─── Exercise material ───
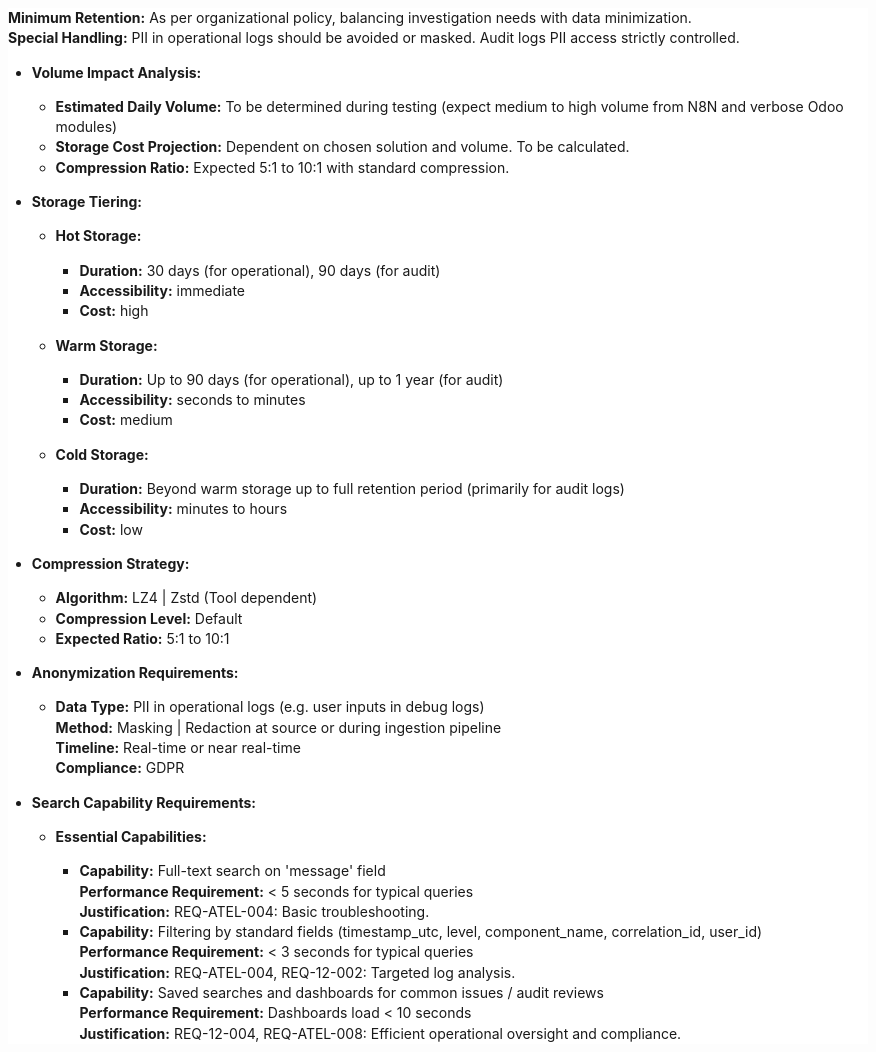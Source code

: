 **Minimum Retention:** As per organizational policy, balancing investigation needs with data minimization.  
**Special Handling:** PII in operational logs should be avoided or masked. Audit logs PII access strictly controlled.  
    
  - **Volume Impact Analysis:**
    
    - **Estimated Daily Volume:** To be determined during testing (expect medium to high volume from N8N and verbose Odoo modules)
    - **Storage Cost Projection:** Dependent on chosen solution and volume. To be calculated.
    - **Compression Ratio:** Expected 5:1 to 10:1 with standard compression.
    
  - **Storage Tiering:**
    
    - **Hot Storage:**
      
      - **Duration:** 30 days (for operational), 90 days (for audit)
      - **Accessibility:** immediate
      - **Cost:** high
      
    - **Warm Storage:**
      
      - **Duration:** Up to 90 days (for operational), up to 1 year (for audit)
      - **Accessibility:** seconds to minutes
      - **Cost:** medium
      
    - **Cold Storage:**
      
      - **Duration:** Beyond warm storage up to full retention period (primarily for audit logs)
      - **Accessibility:** minutes to hours
      - **Cost:** low
      
    
  - **Compression Strategy:**
    
    - **Algorithm:** LZ4 | Zstd (Tool dependent)
    - **Compression Level:** Default
    - **Expected Ratio:** 5:1 to 10:1
    
  - **Anonymization Requirements:**
    
    - **Data Type:** PII in operational logs (e.g. user inputs in debug logs)  
**Method:** Masking | Redaction at source or during ingestion pipeline  
**Timeline:** Real-time or near real-time  
**Compliance:** GDPR  
    
  
- **Search Capability Requirements:**
  
  - **Essential Capabilities:**
    
    - **Capability:** Full-text search on 'message' field  
**Performance Requirement:** < 5 seconds for typical queries  
**Justification:** REQ-ATEL-004: Basic troubleshooting.  
    - **Capability:** Filtering by standard fields (timestamp_utc, level, component_name, correlation_id, user_id)  
**Performance Requirement:** < 3 seconds for typical queries  
**Justification:** REQ-ATEL-004, REQ-12-002: Targeted log analysis.  
    - **Capability:** Saved searches and dashboards for common issues / audit reviews  
**Performance Requirement:** Dashboards load < 10 seconds  
**Justification:** REQ-12-004, REQ-ATEL-008: Efficient operational oversight and compliance.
───
Problem statement: Reproduce the whole listing verbatim. Pictures stay out of the copy.

Written answer:
Source code

: **Minimum Retention:** As per organizational policy, balancing investigation needs with data minimization.  
**Special Handling:** PII in operational logs should be avoided or masked. Audit logs PII access strictly controlled.  
    
  - **Volume Impact Analysis:**
    
    - **Estimated Daily Volume:** To be determined during testing (expect medium to high volume from N8N and verbose Odoo modules)
    - **Storage Cost Projection:** Dependent on chosen solution and volume. To be calculated.
    - **Compression Ratio:** Expected 5:1 to 10:1 with standard compression.
    
  - **Storage Tiering:**
    
    - **Hot Storage:**
      
      - **Duration:** 30 days (for operational), 90 days (for audit)
      - **Accessibility:** immediate
      - **Cost:** high
      
    - **Warm Storage:**
      
      - **Duration:** Up to 90 days (for operational), up to 1 year (for audit)
      - **Accessibility:** seconds to minutes
      - **Cost:** medium
      
    - **Cold Storage:**
      
      - **Duration:** Beyond warm storage up to full retention period (primarily for audit logs)
      - **Accessibility:** minutes to hours
      - **Cost:** low
      
    
  - **Compression Strategy:**
    
    - **Algorithm:** LZ4 | Zstd (Tool dependent)
    - **Compression Level:** Default
    - **Expected Ratio:** 5:1 to 10:1
    
  - **Anonymization Requirements:**
    
    - **Data Type:** PII in operational logs (e.g. user inputs in debug logs)  
**Method:** Masking | Redaction at source or during ingestion pipeline  
**Timeline:** Real-time or near real-time  
**Compliance:** GDPR  
    
  
- **Search Capability Requirements:**
  
  - **Essential Capabilities:**
    
    - **Capability:** Full-text search on 'message' field  
**Performance Requirement:** < 5 seconds for typical queries  
**Justification:** REQ-ATEL-004: Basic troubleshooting.  
    - **Capability:** Filtering by standard fields (timestamp_utc, level, component_name, correlation_id, user_id)  
**Performance Requirement:** < 3 seconds for typical queries  
**Justification:** REQ-ATEL-004, REQ-12-002: Targeted log analysis.  
    - **Capability:** Saved searches and dashboards for common issues / audit reviews  
**Performance Requirement:** Dashboards load < 10 seconds  
**Justification:** REQ-12-004, REQ-ATEL-008: Efficient operational oversight and compliance.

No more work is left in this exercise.